> _What to do_: Where does the word "subsubsection" show up in the data? Please find each such line and copy it.

Start of Record set

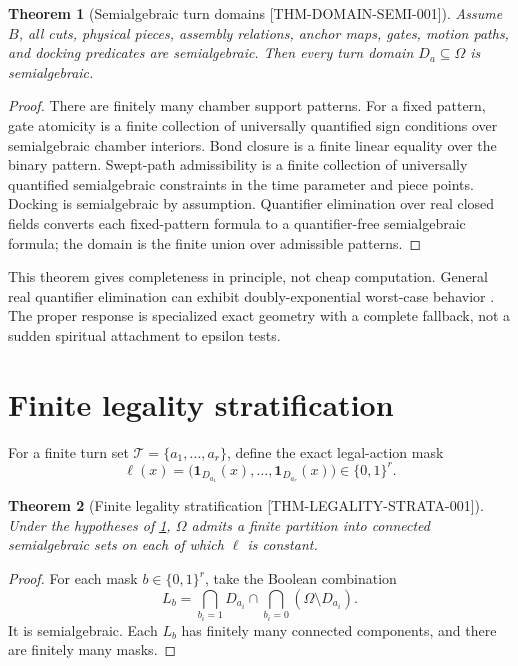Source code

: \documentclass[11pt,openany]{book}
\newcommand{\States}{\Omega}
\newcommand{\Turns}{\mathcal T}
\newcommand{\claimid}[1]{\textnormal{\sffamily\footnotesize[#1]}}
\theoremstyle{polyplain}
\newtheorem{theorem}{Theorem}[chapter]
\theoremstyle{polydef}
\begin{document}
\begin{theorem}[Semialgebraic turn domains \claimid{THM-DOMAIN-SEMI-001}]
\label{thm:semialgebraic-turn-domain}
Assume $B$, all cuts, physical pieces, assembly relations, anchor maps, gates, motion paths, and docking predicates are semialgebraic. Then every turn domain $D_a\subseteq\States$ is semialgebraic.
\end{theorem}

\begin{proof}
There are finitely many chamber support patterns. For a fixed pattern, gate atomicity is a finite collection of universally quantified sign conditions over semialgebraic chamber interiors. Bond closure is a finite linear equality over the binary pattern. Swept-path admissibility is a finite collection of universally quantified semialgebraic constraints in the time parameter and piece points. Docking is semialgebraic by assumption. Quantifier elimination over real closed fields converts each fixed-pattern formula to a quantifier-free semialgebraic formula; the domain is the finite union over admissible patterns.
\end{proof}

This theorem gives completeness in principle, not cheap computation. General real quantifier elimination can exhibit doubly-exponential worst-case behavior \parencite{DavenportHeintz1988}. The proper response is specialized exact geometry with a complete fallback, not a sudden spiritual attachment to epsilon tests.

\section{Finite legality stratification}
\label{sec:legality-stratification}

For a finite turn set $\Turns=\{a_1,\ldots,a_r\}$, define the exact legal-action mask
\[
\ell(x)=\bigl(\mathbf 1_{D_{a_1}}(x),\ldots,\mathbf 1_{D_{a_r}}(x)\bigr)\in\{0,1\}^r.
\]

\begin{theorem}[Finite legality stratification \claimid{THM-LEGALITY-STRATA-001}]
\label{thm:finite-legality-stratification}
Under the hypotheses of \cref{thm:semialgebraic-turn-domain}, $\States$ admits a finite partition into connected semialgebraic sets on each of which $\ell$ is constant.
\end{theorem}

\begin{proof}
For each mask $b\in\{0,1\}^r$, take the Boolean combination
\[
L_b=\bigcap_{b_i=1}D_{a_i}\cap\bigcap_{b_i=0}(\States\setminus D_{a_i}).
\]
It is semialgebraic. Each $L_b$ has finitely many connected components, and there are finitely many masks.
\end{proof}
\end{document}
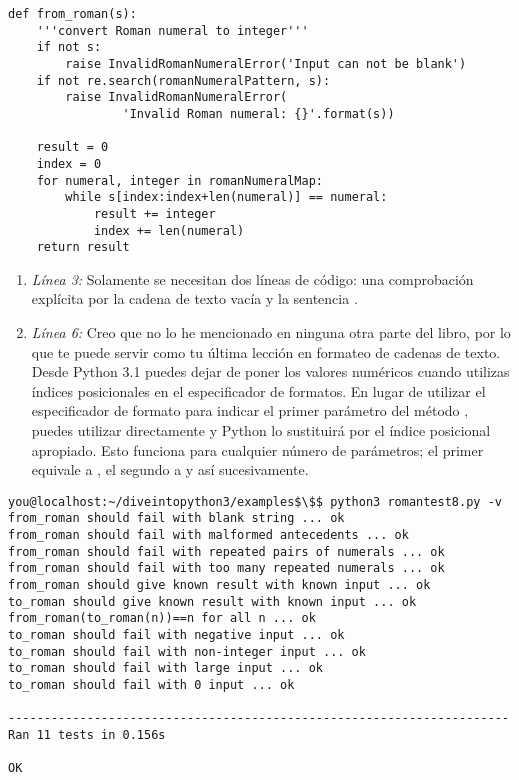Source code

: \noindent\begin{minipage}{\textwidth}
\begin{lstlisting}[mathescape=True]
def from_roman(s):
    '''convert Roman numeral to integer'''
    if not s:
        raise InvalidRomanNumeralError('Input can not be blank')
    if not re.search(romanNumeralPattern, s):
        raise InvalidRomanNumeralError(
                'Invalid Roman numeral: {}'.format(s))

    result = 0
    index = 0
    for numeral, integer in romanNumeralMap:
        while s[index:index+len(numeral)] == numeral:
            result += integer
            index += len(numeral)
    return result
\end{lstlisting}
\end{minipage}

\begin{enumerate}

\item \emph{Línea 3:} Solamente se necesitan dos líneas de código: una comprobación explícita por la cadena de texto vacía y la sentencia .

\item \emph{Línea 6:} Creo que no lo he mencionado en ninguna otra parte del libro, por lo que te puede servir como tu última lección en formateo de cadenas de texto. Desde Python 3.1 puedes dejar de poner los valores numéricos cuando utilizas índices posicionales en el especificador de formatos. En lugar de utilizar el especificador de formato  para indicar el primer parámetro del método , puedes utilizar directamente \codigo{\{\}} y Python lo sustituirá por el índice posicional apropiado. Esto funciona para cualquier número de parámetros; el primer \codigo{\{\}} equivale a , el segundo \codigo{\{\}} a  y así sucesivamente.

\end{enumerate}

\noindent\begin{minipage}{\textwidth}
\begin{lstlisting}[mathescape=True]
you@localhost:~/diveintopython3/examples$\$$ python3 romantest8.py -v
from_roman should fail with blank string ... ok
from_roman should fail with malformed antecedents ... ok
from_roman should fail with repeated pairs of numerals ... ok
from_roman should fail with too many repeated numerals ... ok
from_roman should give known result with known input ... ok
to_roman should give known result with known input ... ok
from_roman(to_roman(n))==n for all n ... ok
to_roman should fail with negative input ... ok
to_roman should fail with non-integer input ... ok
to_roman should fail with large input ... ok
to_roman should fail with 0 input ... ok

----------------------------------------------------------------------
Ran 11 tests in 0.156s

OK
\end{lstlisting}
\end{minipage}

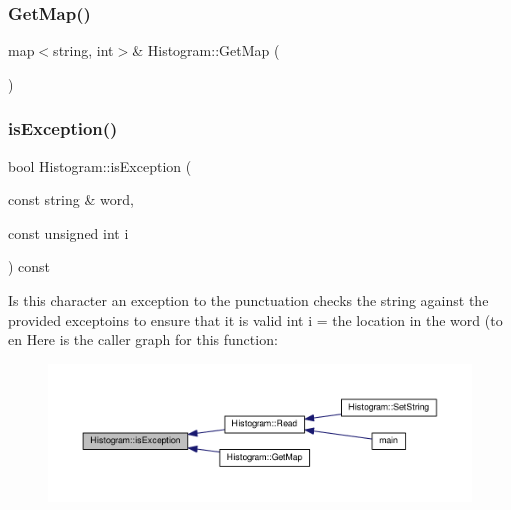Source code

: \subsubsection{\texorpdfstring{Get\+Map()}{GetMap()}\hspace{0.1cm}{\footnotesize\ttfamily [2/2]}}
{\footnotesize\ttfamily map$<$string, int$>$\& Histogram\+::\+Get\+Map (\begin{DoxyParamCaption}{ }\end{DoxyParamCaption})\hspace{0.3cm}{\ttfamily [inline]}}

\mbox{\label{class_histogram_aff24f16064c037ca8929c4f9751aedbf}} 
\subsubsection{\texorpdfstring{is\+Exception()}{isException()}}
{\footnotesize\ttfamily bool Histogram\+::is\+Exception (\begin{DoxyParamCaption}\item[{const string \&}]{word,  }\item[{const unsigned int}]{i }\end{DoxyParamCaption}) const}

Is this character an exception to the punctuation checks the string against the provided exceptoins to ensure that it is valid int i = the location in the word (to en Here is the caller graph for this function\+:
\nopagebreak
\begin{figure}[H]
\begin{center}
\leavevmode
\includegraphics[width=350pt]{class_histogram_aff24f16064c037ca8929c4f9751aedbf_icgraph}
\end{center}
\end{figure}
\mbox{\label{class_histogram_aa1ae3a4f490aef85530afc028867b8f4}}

End of Record set

> _Solution to this task_:
: \subsubsection{\texorpdfstring{Get\+Map()}{GetMap()}\hspace{0.1cm}{\footnotesize\ttfamily [2/2]}}
\subsubsection{\texorpdfstring{is\+Exception()}{isException()}}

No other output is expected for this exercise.